TO DO →
Filter the records below down to lines containing "likelihood".
+++ RECORDS FOR THIS EXERCISE +++
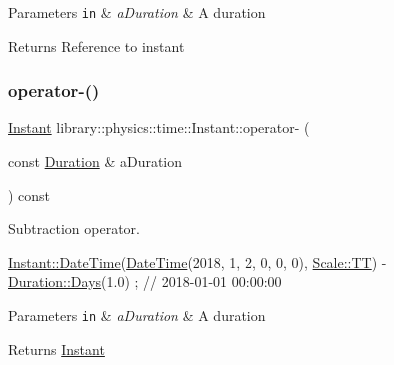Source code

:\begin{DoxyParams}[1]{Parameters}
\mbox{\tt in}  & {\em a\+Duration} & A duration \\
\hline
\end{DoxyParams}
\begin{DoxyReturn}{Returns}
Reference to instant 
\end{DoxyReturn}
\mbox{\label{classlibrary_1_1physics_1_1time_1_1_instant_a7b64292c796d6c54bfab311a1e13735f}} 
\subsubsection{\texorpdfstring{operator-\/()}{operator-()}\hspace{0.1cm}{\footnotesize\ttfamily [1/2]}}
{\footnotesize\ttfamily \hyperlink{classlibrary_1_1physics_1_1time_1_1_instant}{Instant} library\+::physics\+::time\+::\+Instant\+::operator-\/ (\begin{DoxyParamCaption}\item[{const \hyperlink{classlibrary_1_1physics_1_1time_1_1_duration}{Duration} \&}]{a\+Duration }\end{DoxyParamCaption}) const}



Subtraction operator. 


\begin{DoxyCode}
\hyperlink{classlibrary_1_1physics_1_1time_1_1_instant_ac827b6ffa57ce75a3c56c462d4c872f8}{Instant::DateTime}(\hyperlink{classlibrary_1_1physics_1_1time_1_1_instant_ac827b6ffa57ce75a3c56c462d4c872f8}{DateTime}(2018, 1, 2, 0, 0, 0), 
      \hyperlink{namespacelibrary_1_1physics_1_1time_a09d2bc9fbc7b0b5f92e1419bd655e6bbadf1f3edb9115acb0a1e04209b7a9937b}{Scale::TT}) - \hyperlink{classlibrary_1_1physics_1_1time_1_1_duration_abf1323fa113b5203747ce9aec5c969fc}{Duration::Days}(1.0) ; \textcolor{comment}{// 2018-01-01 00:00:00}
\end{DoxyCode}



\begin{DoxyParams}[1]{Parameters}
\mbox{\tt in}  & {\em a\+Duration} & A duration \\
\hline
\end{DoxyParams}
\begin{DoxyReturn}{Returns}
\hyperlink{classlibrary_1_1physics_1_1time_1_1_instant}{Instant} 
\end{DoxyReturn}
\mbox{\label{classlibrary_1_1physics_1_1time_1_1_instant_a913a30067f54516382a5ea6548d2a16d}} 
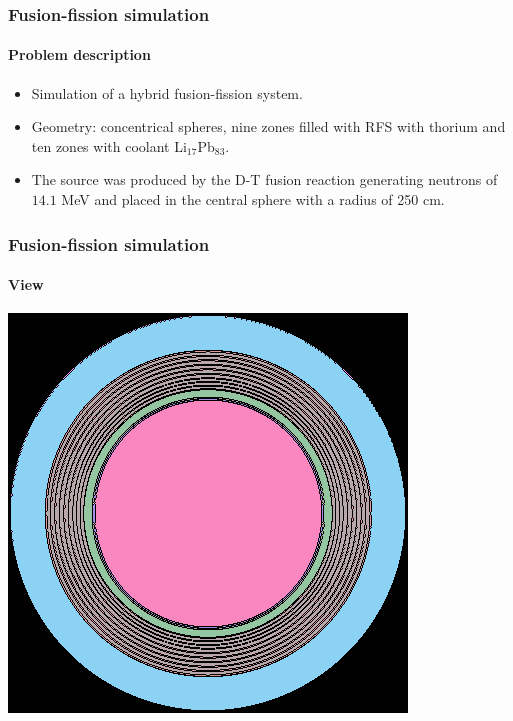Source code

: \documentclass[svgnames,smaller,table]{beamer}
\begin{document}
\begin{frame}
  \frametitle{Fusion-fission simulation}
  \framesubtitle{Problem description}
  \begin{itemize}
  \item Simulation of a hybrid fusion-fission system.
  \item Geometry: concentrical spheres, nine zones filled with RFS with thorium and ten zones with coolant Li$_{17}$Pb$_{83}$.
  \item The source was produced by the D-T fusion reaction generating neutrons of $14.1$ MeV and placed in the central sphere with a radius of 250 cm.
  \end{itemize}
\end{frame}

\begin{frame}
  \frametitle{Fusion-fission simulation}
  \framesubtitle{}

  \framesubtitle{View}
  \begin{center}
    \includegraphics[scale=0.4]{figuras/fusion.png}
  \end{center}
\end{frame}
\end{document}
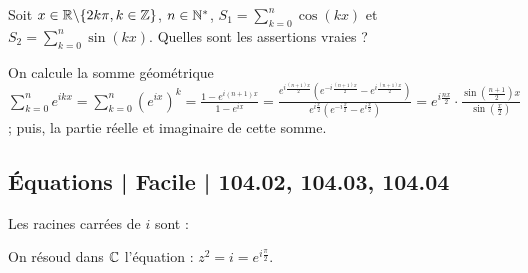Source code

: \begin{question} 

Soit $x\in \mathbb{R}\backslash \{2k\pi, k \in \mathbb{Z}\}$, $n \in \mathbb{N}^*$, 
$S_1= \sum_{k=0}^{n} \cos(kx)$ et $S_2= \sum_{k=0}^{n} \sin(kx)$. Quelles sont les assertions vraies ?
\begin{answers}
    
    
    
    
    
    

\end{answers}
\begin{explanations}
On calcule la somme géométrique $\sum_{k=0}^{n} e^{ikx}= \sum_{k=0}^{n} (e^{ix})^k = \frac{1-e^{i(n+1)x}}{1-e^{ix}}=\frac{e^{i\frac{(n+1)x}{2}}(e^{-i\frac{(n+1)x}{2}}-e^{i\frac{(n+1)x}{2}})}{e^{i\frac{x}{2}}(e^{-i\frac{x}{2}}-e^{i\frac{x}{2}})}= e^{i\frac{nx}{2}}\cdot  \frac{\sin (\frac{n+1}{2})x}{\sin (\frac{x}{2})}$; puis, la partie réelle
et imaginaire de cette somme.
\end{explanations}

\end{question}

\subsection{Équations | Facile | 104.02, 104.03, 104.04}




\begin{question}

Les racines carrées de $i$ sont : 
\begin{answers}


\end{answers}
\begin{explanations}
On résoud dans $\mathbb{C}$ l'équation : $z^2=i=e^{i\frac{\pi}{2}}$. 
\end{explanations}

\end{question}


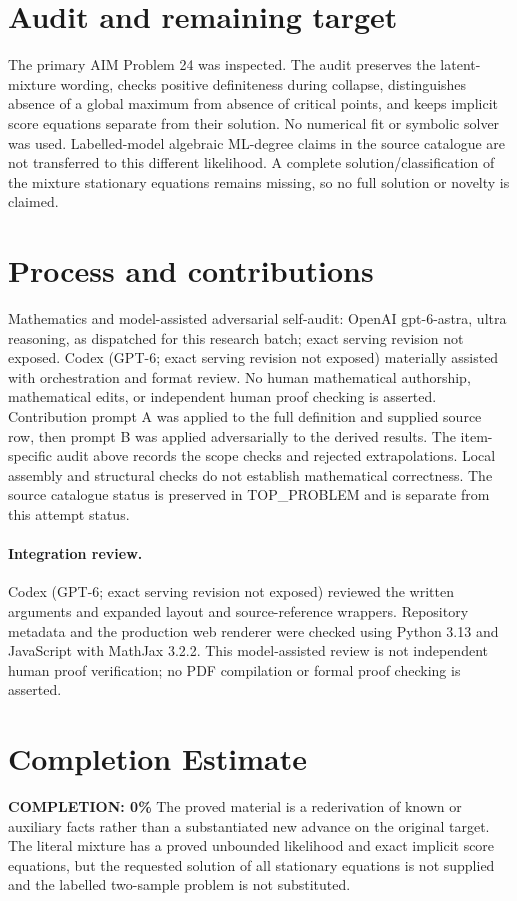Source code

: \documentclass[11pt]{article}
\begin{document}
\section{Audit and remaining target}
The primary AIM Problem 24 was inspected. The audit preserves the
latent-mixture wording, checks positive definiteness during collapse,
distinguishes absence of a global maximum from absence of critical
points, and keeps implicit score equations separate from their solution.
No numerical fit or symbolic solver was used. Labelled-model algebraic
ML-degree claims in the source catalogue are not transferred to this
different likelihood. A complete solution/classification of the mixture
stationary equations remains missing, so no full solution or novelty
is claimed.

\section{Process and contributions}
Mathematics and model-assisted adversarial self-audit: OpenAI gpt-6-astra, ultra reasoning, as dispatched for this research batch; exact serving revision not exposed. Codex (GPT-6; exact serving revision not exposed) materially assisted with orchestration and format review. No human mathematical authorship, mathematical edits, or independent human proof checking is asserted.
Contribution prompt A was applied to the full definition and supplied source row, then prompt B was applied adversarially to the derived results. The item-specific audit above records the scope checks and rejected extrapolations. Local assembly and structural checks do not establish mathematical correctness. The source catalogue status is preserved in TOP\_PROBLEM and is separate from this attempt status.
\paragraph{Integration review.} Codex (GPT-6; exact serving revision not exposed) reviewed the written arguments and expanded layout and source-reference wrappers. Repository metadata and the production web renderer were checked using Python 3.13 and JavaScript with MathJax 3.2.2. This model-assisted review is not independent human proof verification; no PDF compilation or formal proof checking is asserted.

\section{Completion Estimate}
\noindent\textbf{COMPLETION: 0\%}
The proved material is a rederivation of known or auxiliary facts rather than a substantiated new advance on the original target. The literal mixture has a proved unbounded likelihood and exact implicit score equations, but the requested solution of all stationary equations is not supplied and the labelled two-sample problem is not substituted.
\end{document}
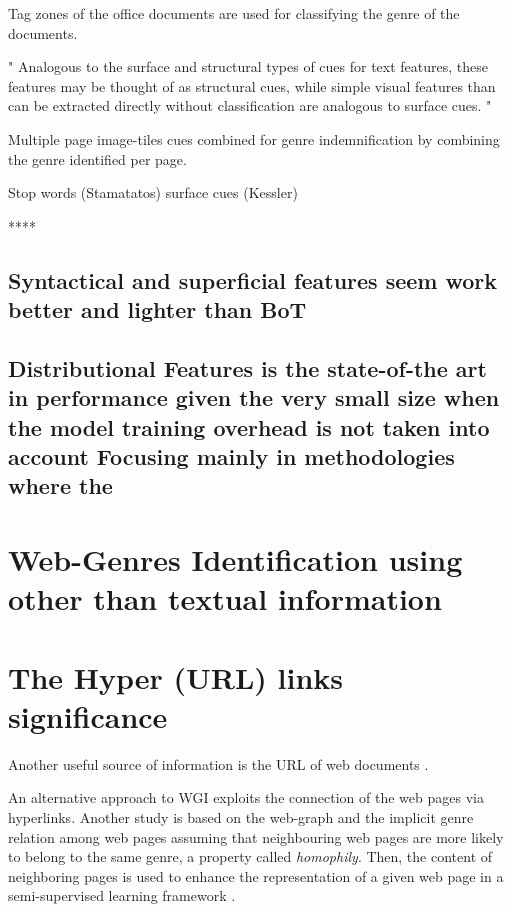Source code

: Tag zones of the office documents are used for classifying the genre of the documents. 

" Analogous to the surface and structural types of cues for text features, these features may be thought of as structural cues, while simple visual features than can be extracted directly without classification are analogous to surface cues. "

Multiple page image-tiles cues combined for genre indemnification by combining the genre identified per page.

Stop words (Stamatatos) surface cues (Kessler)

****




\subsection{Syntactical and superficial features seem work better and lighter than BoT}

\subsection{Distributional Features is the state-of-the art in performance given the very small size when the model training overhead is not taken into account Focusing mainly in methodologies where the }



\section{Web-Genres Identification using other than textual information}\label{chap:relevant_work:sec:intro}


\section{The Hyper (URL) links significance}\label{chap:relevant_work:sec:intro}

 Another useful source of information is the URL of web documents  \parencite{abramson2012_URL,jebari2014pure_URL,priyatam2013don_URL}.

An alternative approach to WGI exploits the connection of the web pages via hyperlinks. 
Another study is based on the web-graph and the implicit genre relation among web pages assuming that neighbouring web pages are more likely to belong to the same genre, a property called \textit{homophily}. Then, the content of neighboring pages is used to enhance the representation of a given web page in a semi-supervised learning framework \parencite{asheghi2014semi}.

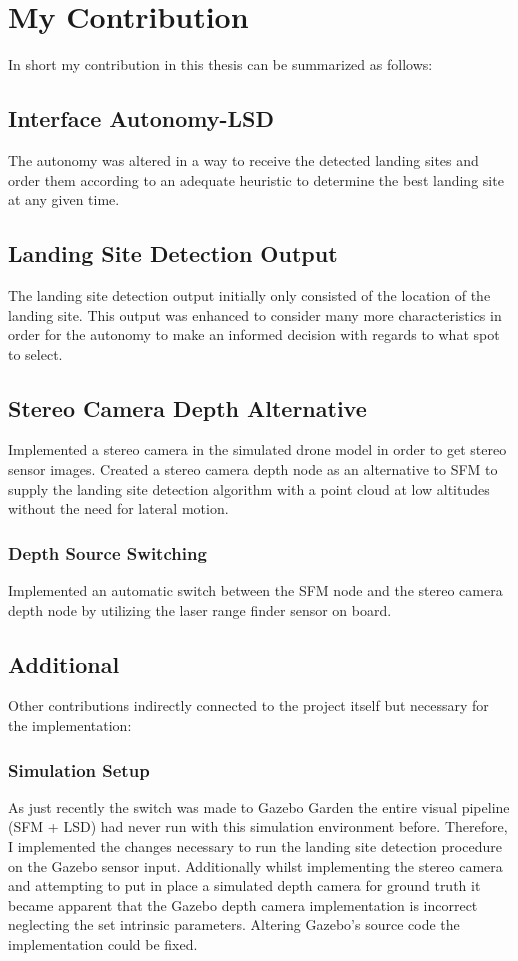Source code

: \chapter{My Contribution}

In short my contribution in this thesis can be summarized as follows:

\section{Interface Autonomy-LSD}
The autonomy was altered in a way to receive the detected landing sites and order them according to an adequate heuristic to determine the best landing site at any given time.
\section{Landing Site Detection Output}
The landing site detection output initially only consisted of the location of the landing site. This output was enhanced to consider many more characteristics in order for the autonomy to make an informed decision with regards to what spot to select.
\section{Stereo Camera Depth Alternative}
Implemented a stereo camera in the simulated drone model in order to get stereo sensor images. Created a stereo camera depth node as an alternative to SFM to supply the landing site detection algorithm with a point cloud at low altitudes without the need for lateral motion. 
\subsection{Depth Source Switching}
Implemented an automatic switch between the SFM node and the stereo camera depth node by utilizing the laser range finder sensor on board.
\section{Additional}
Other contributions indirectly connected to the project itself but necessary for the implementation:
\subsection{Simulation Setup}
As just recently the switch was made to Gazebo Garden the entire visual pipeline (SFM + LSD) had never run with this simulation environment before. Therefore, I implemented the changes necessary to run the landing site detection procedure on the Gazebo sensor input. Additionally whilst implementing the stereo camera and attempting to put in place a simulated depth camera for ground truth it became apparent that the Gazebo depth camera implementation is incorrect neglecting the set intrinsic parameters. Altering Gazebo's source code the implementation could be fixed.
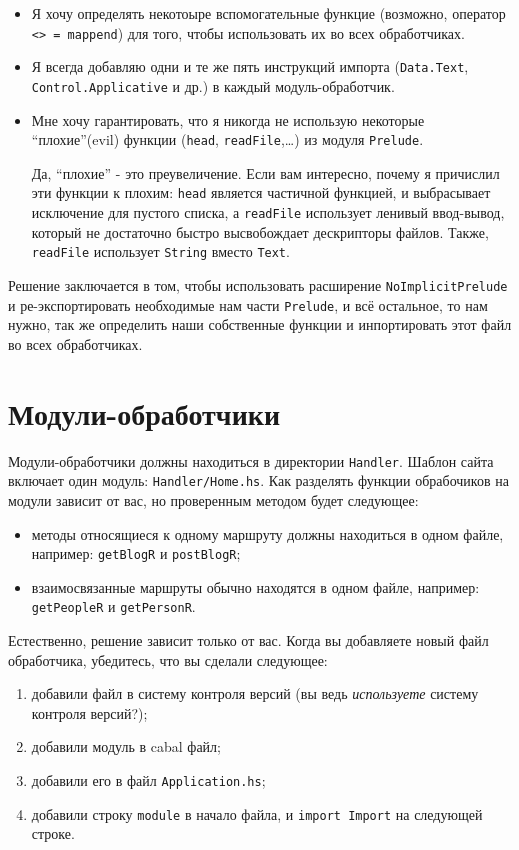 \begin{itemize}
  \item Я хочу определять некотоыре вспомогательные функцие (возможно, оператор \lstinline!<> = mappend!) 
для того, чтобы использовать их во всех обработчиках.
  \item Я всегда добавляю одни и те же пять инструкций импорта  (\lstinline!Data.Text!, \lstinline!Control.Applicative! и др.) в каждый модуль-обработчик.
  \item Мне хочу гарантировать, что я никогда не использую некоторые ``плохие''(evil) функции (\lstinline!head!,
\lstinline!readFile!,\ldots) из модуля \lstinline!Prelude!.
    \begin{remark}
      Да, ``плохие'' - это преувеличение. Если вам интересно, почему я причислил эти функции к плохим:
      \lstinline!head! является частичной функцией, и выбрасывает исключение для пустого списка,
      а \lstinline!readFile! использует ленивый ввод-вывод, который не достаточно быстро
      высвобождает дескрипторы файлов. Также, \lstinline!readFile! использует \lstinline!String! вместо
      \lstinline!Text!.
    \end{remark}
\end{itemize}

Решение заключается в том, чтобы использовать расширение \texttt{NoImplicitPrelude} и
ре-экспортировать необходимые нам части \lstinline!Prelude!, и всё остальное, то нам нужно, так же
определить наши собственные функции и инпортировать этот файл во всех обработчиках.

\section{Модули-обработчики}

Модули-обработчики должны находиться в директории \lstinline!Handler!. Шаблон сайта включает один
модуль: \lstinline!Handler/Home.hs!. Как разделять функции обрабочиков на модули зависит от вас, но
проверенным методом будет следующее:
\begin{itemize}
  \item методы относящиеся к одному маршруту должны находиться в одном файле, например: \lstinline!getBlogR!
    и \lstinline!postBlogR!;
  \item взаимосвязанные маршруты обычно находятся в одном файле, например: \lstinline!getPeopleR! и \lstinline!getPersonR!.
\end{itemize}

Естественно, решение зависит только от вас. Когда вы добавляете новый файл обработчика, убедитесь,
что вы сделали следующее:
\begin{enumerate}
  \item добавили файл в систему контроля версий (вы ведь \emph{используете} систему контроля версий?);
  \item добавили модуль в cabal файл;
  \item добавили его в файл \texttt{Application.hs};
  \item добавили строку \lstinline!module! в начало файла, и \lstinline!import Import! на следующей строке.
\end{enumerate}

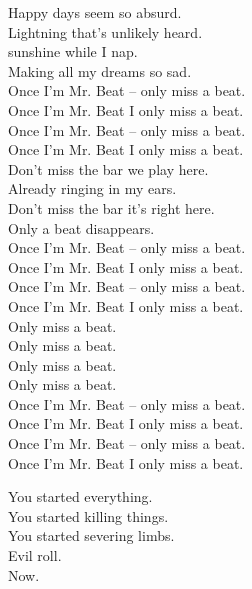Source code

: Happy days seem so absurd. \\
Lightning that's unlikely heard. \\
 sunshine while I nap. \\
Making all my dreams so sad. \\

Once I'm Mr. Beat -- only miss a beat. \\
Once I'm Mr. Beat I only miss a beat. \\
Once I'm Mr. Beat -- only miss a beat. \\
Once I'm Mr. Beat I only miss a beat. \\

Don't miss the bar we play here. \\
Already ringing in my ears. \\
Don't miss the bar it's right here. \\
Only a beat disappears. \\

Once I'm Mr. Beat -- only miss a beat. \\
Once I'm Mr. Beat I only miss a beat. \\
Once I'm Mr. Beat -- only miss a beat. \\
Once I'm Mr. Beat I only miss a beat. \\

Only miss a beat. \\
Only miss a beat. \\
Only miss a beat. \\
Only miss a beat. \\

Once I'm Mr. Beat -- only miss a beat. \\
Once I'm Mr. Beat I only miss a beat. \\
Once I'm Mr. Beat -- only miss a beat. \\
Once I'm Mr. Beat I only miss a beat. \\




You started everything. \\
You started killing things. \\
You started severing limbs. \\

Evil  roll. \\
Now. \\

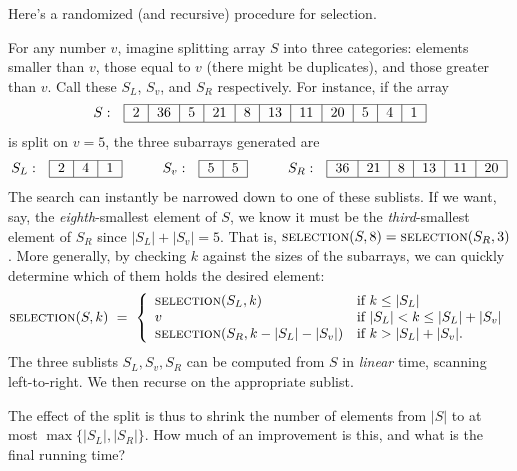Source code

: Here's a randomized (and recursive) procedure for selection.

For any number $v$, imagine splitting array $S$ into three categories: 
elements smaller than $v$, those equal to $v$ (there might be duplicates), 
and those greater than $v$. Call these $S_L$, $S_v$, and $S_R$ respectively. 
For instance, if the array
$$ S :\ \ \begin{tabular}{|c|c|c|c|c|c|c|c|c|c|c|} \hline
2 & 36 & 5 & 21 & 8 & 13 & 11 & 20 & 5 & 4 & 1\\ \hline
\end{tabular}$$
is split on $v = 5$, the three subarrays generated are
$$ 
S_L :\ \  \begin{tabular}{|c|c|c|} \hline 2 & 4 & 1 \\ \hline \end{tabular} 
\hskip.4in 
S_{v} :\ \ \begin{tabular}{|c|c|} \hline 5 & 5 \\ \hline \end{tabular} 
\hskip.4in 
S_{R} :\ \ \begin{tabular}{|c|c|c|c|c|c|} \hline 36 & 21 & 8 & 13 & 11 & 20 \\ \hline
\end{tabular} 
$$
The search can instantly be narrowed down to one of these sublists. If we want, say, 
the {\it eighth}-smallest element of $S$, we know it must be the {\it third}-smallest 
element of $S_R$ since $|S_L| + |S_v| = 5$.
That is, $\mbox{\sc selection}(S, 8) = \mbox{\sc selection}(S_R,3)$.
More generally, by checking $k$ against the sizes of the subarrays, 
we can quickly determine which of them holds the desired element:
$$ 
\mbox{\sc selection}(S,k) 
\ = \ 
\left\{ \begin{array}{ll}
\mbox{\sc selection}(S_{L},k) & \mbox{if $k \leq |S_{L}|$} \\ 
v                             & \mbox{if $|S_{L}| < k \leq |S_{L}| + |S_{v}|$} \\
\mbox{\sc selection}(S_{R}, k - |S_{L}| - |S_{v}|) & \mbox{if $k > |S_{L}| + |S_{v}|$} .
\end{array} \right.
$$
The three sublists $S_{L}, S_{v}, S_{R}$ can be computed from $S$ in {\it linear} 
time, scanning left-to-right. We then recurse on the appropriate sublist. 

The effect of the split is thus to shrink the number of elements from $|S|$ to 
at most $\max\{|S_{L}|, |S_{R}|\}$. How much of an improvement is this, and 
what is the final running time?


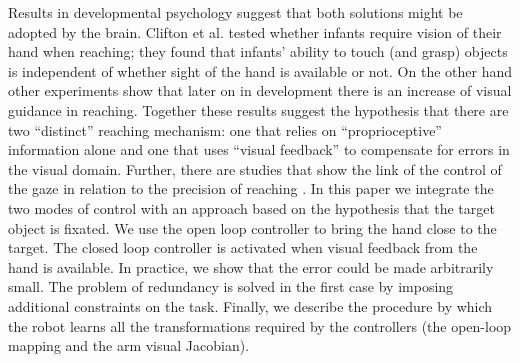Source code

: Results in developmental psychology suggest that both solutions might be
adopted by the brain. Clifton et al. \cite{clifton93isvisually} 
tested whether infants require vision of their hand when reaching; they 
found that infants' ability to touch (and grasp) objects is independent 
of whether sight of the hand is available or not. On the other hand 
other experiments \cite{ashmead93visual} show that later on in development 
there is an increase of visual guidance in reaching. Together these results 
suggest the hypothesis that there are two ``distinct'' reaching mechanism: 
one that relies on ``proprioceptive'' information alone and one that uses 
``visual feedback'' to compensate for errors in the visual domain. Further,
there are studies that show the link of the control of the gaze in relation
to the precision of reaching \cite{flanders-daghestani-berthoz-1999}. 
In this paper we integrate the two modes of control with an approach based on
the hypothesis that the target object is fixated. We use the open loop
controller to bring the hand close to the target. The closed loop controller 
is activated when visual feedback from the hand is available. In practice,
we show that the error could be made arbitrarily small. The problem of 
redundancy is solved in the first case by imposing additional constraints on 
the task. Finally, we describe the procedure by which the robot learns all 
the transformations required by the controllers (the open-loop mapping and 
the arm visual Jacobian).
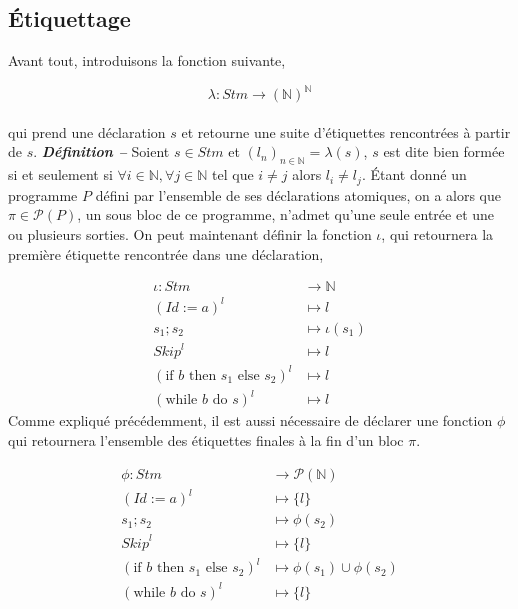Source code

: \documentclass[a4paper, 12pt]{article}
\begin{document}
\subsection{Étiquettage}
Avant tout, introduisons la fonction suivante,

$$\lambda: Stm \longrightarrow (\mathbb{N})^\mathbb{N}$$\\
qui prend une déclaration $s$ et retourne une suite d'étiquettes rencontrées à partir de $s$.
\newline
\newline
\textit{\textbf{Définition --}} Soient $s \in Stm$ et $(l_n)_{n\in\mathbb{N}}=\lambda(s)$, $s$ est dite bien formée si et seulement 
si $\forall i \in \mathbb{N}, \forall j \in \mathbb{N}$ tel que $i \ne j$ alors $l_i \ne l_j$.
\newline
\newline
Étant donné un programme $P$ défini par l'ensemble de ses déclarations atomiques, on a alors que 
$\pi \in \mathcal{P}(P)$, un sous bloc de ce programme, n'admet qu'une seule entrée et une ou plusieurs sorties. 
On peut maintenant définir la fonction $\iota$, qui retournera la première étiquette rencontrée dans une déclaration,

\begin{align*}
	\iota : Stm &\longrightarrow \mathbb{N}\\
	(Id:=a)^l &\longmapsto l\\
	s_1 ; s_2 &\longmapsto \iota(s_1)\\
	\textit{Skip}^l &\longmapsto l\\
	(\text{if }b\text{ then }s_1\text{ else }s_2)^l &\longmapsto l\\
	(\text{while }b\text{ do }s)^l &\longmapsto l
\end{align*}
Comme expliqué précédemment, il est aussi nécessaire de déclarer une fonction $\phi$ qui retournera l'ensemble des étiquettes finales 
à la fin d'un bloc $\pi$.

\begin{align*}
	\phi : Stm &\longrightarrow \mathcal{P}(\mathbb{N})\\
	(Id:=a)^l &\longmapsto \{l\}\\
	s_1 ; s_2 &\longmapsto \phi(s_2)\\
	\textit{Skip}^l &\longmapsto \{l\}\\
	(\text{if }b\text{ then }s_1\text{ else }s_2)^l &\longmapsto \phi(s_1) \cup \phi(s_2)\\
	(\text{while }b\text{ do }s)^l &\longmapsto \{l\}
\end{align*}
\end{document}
+++
TASK RESULT →
different likelihood. A complete solution/classification of the mixture
The proved material is a rederivation of known or auxiliary facts rather than a substantiated new advance on the original target. The literal mixture has a proved unbounded likelihood and exact implicit score equations, but the requested solution of all stationary equations is not supplied and the labelled two-sample problem is not substituted.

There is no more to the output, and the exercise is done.